SA Reserve Bank data released on Monday shows claims on the domestic private sector — a broad measure of lending activity — totalled R4.91-trillion in May. It represented a 0.6% increase from April and a 5% rise from the same month a year earlier.
Private sector credit extension indicates the financial system’s health and is a barometer of underlying economic momentum. Sustained increases in credit typically point to rising confidence among lenders and borrowers, supporting consumption and private sector investment.
Credit uptake by corporates, which constitutes more than half of total private sector credit, expanded by 0.8% month on month and 6.6% year on year (up from April’s 5.9%), reflecting an appetite among businesses to finance operations and investment.
Detailed trends show within corporate credit, unsecured general loans and advances — which make up nearly half of all credit extended to companies — rose by 2.6% month on month and 9% year on year, reversing a contraction recorded in April.
By contrast, mortgage advances to corporates, which constitute about 23% of corporate borrowing, increased only 0.2% over the month.
“According to the results of FNB/BER building survey for the second quarter, nonresidential building demand came under further pressure during the quarter,” Investec economist Lara Hodes said.
The FNB/BER building confidence index slipped by five points to 36 during the second quarter, indicating that most firms remain dissatisfied with current operating conditions.
While activity in the nonresidential construction segment decreased, it continued to track above its historical average.
Household borrowing continues to lag behind corporate credit.
While detailed household breakdowns showed small gains in categories such as mortgage advances and instalment sale credit, overall growth in loans and advances to households remained comparatively subdued.
In the household segment, credit demand increased by a modest 0.3% month on month, lifting annual growth to 3.1% from 3% previously.
Mortgage advances, which account for 58% of household credit, edged higher.
“The further 25 basis points cut in the repo rate announced by the Reserve Bank in May, with an additional cut projected in the fourth quarter, should support the property sector,” Hodes said.

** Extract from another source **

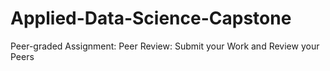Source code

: # Applied-Data-Science-Capstone
Peer-graded Assignment: Peer Review: Submit your Work and Review your Peers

“With PSCE [private sector credit extension] growth averaging 4.3% during the first five months of this year, we expect this gradual uptrend to continue in the second half of 2025,” said Oxford Economics senior economist Jee-A van der Linde.
The Bank’s recent repo rate cut “should provide a marginal boost to private sector credit uptake heading into the second half of 2025”.
Nedbank economists concurred, adding “company loan growth will also improve further off a low base, and as the economic recovery starts to place some pressure on existing capacity”.
Nedbank forecasts credit growth to end-2025 at about 5.6%, up from 4.2% at end-2024.
Update: June 30 2025
This story includes additional comment from economists.